Segment Start: DATASET EXTRACT

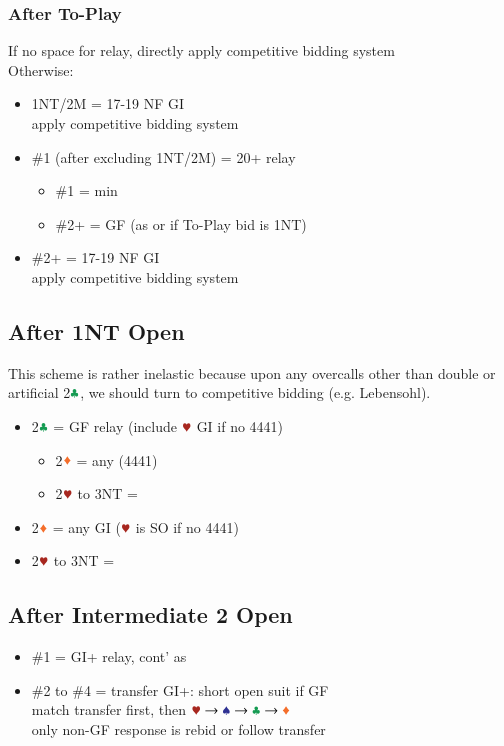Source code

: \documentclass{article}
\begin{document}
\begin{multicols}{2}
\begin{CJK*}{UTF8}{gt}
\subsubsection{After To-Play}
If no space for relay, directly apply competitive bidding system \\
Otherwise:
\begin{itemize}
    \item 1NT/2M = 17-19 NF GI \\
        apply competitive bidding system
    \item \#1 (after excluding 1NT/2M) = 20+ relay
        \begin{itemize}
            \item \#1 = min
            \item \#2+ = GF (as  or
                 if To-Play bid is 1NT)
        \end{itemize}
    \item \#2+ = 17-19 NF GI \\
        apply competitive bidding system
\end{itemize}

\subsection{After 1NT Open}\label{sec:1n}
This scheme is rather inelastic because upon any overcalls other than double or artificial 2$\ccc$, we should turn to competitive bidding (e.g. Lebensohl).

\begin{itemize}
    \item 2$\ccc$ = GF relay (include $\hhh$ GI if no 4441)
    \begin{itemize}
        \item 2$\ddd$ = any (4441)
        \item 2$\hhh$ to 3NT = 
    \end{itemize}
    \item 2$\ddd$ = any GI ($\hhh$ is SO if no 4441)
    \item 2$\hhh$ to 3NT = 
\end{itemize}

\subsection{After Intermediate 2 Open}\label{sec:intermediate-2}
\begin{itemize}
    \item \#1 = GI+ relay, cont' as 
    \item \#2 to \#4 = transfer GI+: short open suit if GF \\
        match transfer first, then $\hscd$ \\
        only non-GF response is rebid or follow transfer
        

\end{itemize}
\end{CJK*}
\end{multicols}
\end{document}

Segment End: DATASET EXTRACT
Segment Start: DATASET EXTRACT

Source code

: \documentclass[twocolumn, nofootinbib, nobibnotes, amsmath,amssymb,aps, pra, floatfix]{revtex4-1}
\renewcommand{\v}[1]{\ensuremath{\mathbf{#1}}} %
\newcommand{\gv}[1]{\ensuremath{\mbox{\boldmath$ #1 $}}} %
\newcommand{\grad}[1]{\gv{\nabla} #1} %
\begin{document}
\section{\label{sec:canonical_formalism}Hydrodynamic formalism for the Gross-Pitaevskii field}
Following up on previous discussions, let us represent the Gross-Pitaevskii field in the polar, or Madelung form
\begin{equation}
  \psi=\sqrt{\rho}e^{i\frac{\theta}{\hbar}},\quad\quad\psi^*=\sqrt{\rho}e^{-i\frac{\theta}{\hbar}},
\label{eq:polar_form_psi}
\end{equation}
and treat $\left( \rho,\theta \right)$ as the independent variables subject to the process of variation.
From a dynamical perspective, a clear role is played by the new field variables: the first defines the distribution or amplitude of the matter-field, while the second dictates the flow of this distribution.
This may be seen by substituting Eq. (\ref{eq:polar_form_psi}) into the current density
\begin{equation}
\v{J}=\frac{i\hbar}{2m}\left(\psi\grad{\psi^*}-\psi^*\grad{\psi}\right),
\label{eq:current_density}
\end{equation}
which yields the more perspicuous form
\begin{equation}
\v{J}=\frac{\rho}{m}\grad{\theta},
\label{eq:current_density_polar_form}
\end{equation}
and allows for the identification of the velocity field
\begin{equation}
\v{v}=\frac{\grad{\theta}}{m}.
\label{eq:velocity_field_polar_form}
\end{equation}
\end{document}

Segment End: DATASET EXTRACT

» **ASSIGNMENT**
One number is the full answer: how many lines of the records include the string "label".

» **REPLY TO THE TASK**
7